━━━━━ Extracted records ━━━━━

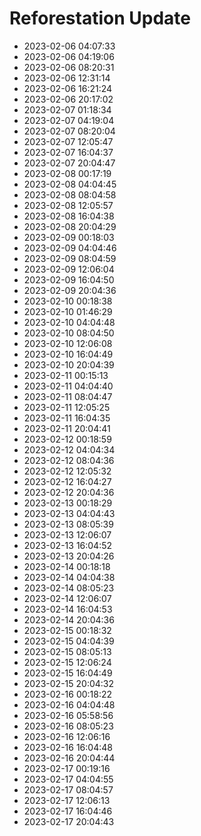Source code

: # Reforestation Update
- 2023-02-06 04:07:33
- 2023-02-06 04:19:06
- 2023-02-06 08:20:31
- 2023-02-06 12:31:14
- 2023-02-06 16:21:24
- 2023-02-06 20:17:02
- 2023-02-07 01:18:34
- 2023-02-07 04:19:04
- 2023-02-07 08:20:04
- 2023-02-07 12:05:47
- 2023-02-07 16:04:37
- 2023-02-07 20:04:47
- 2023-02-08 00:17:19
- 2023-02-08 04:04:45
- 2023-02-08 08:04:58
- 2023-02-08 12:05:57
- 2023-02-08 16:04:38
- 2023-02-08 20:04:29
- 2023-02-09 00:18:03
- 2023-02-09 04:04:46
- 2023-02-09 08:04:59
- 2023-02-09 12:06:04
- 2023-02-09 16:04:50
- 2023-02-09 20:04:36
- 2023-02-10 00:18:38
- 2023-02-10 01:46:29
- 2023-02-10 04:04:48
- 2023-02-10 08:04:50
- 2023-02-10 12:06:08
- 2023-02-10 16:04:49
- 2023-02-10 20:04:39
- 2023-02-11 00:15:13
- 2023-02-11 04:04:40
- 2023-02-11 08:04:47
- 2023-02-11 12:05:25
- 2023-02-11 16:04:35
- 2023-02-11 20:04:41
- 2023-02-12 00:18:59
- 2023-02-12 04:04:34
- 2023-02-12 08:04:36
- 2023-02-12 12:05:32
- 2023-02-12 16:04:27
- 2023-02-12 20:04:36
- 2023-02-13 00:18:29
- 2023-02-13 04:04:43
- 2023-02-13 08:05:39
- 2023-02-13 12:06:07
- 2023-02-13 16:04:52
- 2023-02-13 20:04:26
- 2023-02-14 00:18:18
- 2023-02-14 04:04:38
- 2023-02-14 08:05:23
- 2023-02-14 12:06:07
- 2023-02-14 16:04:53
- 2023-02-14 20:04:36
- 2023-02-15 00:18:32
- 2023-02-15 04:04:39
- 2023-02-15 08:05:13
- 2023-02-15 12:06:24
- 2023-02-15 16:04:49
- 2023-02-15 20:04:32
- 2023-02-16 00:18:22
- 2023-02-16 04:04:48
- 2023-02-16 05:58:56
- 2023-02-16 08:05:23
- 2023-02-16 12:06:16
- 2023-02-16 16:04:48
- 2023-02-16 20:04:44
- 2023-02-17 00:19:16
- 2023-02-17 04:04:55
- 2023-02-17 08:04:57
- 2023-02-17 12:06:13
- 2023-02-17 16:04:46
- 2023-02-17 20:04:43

━━━━━
━━━━━ Extracted records ━━━━━

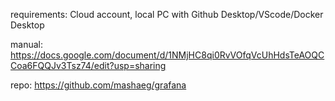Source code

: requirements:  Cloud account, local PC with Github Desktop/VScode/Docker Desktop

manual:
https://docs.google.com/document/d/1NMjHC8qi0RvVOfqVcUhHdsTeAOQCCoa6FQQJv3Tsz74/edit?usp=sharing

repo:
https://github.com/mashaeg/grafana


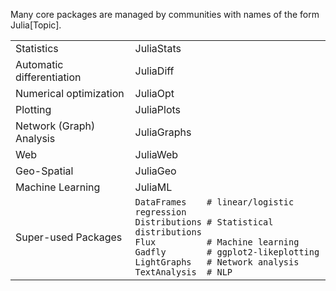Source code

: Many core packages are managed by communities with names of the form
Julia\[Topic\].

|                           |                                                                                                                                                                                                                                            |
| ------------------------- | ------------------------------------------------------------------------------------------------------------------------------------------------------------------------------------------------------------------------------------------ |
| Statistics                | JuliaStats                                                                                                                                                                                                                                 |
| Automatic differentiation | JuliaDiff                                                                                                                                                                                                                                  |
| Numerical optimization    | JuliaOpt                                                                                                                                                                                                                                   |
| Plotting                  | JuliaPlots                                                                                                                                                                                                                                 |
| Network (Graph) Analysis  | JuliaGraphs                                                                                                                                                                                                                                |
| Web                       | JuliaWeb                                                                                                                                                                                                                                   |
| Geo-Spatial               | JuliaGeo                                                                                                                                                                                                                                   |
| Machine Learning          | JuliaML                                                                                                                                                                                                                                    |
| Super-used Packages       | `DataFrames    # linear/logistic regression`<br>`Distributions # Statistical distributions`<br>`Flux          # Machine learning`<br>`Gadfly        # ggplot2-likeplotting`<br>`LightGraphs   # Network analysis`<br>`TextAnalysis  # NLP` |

━━━━━

* [Work request]:
Could you return exactly the lines above from the line with "- 2023-02-10 01:46:29" to the line with "- 2023-02-14 00:18:18", both included, and nothing else?

* [Response to this task]:
- 2023-02-10 01:46:29
- 2023-02-10 04:04:48
- 2023-02-10 08:04:50
- 2023-02-10 12:06:08
- 2023-02-10 16:04:49
- 2023-02-10 20:04:39
- 2023-02-11 00:15:13
- 2023-02-11 04:04:40
- 2023-02-11 08:04:47
- 2023-02-11 12:05:25
- 2023-02-11 16:04:35
- 2023-02-11 20:04:41
- 2023-02-12 00:18:59
- 2023-02-12 04:04:34
- 2023-02-12 08:04:36
- 2023-02-12 12:05:32
- 2023-02-12 16:04:27
- 2023-02-12 20:04:36
- 2023-02-13 00:18:29
- 2023-02-13 04:04:43
- 2023-02-13 08:05:39
- 2023-02-13 12:06:07
- 2023-02-13 16:04:52
- 2023-02-13 20:04:26
- 2023-02-14 00:18:18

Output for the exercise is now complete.